▶ **What this task involves**:
Reproduce word for word the line that contains "variables | 指定與類型相關聯的變數。 |" and each line that follows it, stopping after the final line of the material.

*** Records shown Section Begins ***

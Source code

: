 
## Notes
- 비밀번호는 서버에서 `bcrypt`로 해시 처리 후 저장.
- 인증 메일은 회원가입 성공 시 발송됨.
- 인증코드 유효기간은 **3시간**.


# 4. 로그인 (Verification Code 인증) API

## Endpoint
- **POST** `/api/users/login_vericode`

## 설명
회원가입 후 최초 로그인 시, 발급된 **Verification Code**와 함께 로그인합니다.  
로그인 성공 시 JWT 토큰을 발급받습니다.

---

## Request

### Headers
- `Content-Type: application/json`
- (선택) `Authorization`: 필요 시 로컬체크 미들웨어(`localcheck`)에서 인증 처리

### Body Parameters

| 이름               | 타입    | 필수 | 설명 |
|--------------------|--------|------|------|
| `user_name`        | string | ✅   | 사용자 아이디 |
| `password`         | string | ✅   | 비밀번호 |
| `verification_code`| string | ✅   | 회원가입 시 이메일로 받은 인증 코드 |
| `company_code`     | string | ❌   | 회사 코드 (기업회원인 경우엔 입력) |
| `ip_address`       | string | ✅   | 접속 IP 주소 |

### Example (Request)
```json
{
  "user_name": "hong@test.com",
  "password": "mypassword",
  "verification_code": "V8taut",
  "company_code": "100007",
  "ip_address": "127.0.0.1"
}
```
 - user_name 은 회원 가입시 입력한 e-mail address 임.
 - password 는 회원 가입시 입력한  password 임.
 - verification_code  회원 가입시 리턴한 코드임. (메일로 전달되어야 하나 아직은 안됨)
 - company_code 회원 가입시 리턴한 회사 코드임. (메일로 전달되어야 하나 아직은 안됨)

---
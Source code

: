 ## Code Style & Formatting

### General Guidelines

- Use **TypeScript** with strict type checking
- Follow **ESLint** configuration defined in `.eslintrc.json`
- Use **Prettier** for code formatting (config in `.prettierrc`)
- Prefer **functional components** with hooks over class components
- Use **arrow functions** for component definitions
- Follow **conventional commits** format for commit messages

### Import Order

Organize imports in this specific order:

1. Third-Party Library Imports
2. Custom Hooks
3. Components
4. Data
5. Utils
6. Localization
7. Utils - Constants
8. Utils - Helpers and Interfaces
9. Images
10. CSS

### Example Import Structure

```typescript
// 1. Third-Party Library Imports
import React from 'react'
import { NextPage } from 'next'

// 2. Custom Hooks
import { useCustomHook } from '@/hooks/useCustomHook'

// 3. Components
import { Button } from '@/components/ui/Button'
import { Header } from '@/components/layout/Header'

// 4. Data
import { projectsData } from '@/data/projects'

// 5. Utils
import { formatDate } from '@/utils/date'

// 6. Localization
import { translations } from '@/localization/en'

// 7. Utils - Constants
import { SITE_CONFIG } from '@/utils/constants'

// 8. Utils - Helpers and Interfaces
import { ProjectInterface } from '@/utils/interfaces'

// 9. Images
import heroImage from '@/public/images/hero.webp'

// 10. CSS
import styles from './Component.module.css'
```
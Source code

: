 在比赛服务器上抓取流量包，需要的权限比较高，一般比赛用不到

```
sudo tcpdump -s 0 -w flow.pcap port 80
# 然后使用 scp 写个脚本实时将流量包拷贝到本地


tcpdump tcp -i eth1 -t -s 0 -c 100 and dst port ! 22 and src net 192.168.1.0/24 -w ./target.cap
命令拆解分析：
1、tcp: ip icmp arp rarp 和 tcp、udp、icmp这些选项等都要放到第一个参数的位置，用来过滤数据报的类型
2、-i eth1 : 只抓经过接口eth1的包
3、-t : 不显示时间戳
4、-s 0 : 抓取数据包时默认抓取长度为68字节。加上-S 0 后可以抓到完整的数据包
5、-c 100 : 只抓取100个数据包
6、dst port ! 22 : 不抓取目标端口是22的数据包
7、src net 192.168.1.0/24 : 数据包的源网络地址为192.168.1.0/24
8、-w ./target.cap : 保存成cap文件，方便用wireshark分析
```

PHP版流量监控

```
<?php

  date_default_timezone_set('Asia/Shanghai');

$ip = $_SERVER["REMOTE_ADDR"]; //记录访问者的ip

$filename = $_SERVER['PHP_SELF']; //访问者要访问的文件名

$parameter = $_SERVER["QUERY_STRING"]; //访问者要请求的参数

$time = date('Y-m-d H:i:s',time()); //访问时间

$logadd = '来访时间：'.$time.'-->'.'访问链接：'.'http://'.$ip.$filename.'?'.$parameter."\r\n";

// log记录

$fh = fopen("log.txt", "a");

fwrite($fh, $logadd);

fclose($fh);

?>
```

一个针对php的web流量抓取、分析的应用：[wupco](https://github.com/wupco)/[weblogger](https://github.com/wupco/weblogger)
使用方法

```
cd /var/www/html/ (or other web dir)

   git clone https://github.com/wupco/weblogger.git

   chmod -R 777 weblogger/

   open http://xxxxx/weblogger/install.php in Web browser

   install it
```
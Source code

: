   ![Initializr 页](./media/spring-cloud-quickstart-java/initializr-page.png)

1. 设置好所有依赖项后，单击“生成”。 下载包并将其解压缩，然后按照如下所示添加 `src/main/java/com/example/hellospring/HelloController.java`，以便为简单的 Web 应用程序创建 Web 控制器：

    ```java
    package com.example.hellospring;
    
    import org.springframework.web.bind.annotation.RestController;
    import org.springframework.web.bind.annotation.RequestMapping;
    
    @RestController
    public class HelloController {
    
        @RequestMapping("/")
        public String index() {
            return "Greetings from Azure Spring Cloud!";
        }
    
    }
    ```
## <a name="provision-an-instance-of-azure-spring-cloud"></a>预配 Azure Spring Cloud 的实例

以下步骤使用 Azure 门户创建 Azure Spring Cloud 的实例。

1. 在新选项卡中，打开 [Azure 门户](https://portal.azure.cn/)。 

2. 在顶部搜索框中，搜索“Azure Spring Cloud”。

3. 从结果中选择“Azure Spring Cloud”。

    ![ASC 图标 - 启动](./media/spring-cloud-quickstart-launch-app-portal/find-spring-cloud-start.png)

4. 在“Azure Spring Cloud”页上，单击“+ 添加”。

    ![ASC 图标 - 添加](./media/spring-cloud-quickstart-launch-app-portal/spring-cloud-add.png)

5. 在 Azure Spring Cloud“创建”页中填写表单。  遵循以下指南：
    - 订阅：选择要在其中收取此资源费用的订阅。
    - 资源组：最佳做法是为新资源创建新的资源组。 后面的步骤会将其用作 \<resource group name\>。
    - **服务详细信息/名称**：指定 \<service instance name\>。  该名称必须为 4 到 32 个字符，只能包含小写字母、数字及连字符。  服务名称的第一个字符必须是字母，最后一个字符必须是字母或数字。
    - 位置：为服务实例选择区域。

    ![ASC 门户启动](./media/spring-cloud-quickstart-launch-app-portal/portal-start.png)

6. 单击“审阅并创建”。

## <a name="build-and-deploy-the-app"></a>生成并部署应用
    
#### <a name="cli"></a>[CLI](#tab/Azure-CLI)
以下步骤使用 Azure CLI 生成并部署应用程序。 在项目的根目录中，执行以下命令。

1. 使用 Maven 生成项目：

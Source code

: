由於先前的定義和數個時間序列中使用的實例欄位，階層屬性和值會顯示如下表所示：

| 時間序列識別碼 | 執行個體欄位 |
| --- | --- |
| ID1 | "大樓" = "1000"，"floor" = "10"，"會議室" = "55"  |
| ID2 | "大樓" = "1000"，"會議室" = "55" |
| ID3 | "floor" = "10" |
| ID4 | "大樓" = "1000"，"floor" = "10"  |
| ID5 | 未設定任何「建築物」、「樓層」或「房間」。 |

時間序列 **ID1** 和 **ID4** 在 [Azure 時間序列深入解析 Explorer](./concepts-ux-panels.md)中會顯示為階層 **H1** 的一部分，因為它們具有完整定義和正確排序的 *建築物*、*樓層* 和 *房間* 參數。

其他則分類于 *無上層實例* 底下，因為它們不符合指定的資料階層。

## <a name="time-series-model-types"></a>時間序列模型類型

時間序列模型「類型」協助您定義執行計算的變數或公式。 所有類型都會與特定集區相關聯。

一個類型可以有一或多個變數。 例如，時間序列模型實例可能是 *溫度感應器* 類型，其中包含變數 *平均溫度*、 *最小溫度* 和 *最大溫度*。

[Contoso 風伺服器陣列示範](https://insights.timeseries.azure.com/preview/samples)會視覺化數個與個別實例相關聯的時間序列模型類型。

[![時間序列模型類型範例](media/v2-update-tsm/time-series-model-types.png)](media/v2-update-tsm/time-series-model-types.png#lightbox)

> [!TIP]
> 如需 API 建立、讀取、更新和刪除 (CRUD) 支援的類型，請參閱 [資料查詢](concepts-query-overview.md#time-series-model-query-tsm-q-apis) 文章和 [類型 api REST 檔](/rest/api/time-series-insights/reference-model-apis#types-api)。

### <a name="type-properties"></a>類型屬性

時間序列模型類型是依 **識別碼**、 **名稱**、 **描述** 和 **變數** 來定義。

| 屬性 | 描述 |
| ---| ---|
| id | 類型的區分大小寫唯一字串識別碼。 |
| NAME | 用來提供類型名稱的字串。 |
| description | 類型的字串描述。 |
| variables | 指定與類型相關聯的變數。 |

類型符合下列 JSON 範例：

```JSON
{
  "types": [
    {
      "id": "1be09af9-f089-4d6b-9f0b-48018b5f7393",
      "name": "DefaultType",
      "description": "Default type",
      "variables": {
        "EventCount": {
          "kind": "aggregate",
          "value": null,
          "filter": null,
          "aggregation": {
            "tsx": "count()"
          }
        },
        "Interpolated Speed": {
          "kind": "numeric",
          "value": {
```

*** Records shown Section Ends ***

▶ **Answer for the task**:
| variables | 指定與類型相關聯的變數。 |

類型符合下列 JSON 範例：

```JSON
{
  "types": [
    {
      "id": "1be09af9-f089-4d6b-9f0b-48018b5f7393",
      "name": "DefaultType",
      "description": "Default type",
      "variables": {
        "EventCount": {
          "kind": "aggregate",
          "value": null,
          "filter": null,
          "aggregation": {
            "tsx": "count()"
          }
        },
        "Interpolated Speed": {
          "kind": "numeric",
          "value": {
```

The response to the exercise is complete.